Their son, Mitch Brown, works at the store with them, along with a dozen or so staff, most of them in their 20s.

“My husband and I are the oldsters,” she laughed.

Rose-Brown said the cannabis industry reminds her of moving to Ottawa 24 years ago to take a job with a high-tech company.

“It was such an exciting new industry and an exciting world to be in, and we knew cannabis would be that same kind of energy because it was so new in the world. We were pioneers in this new industry going live in Canada.
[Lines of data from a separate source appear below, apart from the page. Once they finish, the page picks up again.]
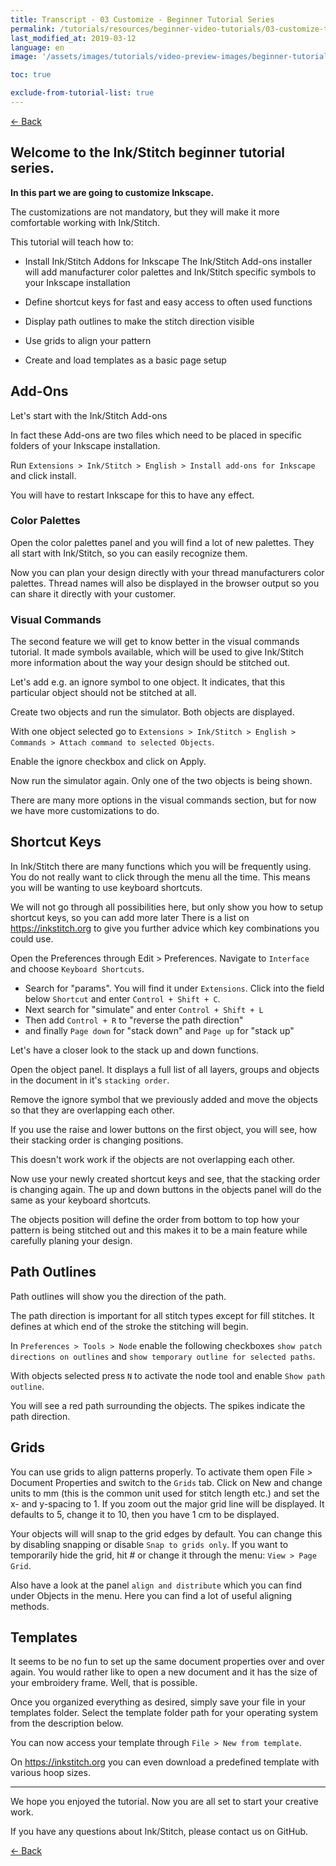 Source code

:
 ```yaml
---
title: Transcript - 03 Customize - Beginner Tutorial Series
permalink: /tutorials/resources/beginner-video-tutorials/03-customize-transcript
last_modified_at: 2019-03-12
language: en
image: '/assets/images/tutorials/video-preview-images/beginner-tutorial-series.png'

toc: true

exclude-from-tutorial-list: true
---
```

[← Back](/tutorials/resources/beginner-video-tutorials/)

## Welcome to the Ink/Stitch beginner tutorial series.

**In this part we are going to customize Inkscape.**

The customizations are not mandatory, but they will make it more comfortable working with Ink/Stitch.

This tutorial will teach how to:

*   Install Ink/Stitch Addons for Inkscape
    The Ink/Stitch Add-ons installer will add manufacturer color palettes and Ink/Stitch specific symbols to your Inkscape installation

*   Define shortcut keys for fast and easy access to often used functions

*   Display path outlines to make the stitch direction visible

*   Use grids to align your pattern

*   Create and load templates as a basic page setup

## Add-Ons

Let's start with the Ink/Stitch Add-ons

In fact these Add-ons are two files which need to be placed in specific folders of your Inkscape installation.

Run `Extensions > Ink/Stitch > English > Install add-ons for Inkscape` and click install.

You will have to restart Inkscape for this to have any effect.

### Color Palettes

Open the color palettes panel and you will find a lot of new palettes. They all start with Ink/Stitch, so you can easily recognize them.

Now you can plan your design directly with your thread manufacturers color palettes. Thread names will also be displayed in the browser output so you can share it directly with your customer.

### Visual Commands

The second feature we will get to know better in the visual commands tutorial. It made symbols available, which will be used to give Ink/Stitch more information about the way your design should be stitched out.

Let's add e.g. an ignore symbol to one object. It indicates, that this particular object should not be stitched at all.

Create two objects and run the simulator. Both objects are displayed.

With one object selected go to `Extensions > Ink/Stitch > English > Commands > Attach command to selected Objects`.

Enable the ignore checkbox and click on Apply.

Now run the simulator again. Only one of the two objects is being shown.

There are many more options in the visual commands section, but for now we have more customizations to do.

## Shortcut Keys

In Ink/Stitch there are many functions which you will be frequently using. You do not really want to click through the menu all the time. This means you will be wanting to use keyboard shortcuts.

We will not go through all possibilities here, but only show you how to setup shortcut keys, so you can add more later
There is a list on <https://inkstitch.org> to give you further advice which key combinations you could use.

Open the Preferences through Edit > Preferences. Navigate to `Interface` and choose `Keyboard Shortcuts`.

*   Search for "params". You will find it under `Extensions`. Click into the field below `Shortcut` and enter `Control + Shift + C`.
*   Next search for "simulate" and enter `Control + Shift + L`
*   Then add `Control + R` to "reverse the path direction"
*   and finally `Page down` for "stack down" and `Page up` for "stack up"

Let's have a closer look to the stack up and down functions.

Open the object panel. It displays a full list of all layers, groups and objects in the document in it's `stacking order`.

Remove the ignore symbol that we previously added and move the objects so that they are overlapping each other.

If you use the raise and lower buttons on the first object, you will see, how their stacking order is changing positions.

This doesn't work work if the objects are not overlapping each other.

Now use your newly created shortcut keys and see, that the stacking order is changing again. The up and down buttons in the objects panel will do the same as your keyboard shortcuts.

The objects position will define the order from bottom to top how your pattern is being stitched out and this makes it to be a main feature while carefully planing your design.

## Path Outlines

Path outlines will show you the direction of the path.

The path direction is important for all stitch types except for fill stitches. It defines at which end of the stroke the stitching will begin.

In `Preferences > Tools > Node` enable the following checkboxes `show patch directions on outlines` and `show temporary outline for selected paths`.

With objects selected press `N` to activate the node tool and enable `Show path outline`.

You will see a red path surrounding the objects. The spikes indicate the path direction.

## Grids

You can use grids to align patterns properly.
To activate them open File > Document Properties and switch to the `Grids` tab.
Click on New and change units to mm (this is the common unit used for stitch length etc.) and set the x- and y-spacing to 1.
If you zoom out the major grid line will be displayed. It defaults to 5, change it to 10, then you have 1 cm to be displayed.

Your objects will will snap to the grid edges by default. You can change this by disabling snapping or disable `Snap to grids only`.
If you want to temporarily hide the grid, hit # or change it through the menu: `View > Page Grid`.

Also have a look at the panel `align and distribute` which you can find under Objects in the menu. Here you can find a lot of useful aligning methods.

## Templates

It seems to be no fun to set up the same document properties over and over again.
You would rather like to open a new document and it has the size of your embroidery frame.
Well, that is possible.

Once you organized everything as desired, simply save your file in your templates folder.
Select the template folder path for your operating system from the description below.

You can now access your template through `File > New from template`.

On <https://inkstitch.org> you can even download a predefined template with various hoop sizes.

---

We hope you enjoyed the tutorial. Now you are all set to start your creative work.

If you have any questions about Ink/Stitch, please contact us on GitHub.

[← Back](/tutorials/resources/beginner-video-tutorials/)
We wanted to be part of that.”

The couple wanted to operate a franchise and was impressed by Spiritleaf, a Calgary-based company that has dozens of stores across Canada, she said.
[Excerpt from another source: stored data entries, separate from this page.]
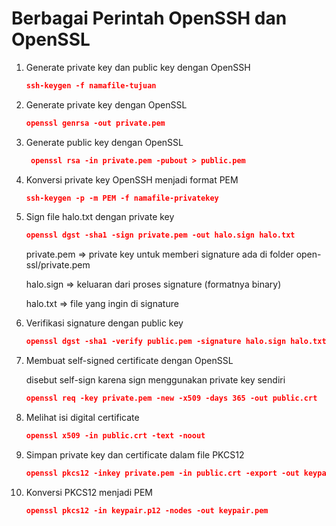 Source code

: # Berbagai Perintah OpenSSH dan OpenSSL

1. Generate private key dan public key dengan OpenSSH

    ```.json
    ssh-keygen -f namafile-tujuan
    ```

2. Generate private key dengan OpenSSL

    ```.json
    openssl genrsa -out private.pem
    ```

3. Generate public key dengan OpenSSL

    ```.json
     openssl rsa -in private.pem -pubout > public.pem
    ```
4. Konversi private key OpenSSH menjadi format PEM

    ```.json
    ssh-keygen -p -m PEM -f namafile-privatekey
    ```
5. Sign file halo.txt dengan private key

    ```.json
    openssl dgst -sha1 -sign private.pem -out halo.sign halo.txt
    ```

    private.pem => private key untuk memberi signature ada di folder open-ssl/private.pem

    halo.sign => keluaran dari proses signature (formatnya binary)

    halo.txt => file yang ingin di signature

6. Verifikasi signature dengan public key

    ```.json
    openssl dgst -sha1 -verify public.pem -signature halo.sign halo.txt
    ```

7. Membuat self-signed certificate dengan OpenSSL

    disebut self-sign karena sign menggunakan private key sendiri

    ```.json
    openssl req -key private.pem -new -x509 -days 365 -out public.crt
    ```

8. Melihat isi digital certificate

    ```.json
    openssl x509 -in public.crt -text -noout
    ```


9. Simpan private key dan certificate dalam file PKCS12

    ```.json
    openssl pkcs12 -inkey private.pem -in public.crt -export -out keypair.p12
    ```

10. Konversi PKCS12 menjadi PEM

    ```.json
    openssl pkcs12 -in keypair.p12 -nodes -out keypair.pem
    ```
They had experience with franchises after spending two decades running a quick oil-change outlet in Gloucester, which they gave up last year, said Rose-Brown. They still own an oil-change outlet in St. Catharines.

Spiritleaf offers them back-end support for everything from marketing to finance and legal advice, she said.

“You get everything you need. You don’t have to reinvent the wheel.”

Ottawa has three other Spiritleaf franchises open.

Many of the stores in Ottawa carry the name of a chain, including Dutch Love (formerly Hobo Cannabis Co.), Superette, Tokyo Smoke, One Plant and Fire & Flower.

Rural areas surrounding Ottawa are also seeing stores pop up. Five stores have been authorized to open in Pembroke, with another one proposed. Three stores are in the works in Renfrew and two are proposed in Petawawa.

Canopy Growth Corp. has applied to operate a store at its Tweed marijuana plant in Smiths Falls, but it will have competition in town. One cannabis store is already open in Smiths Falls and two more have applied for a licence.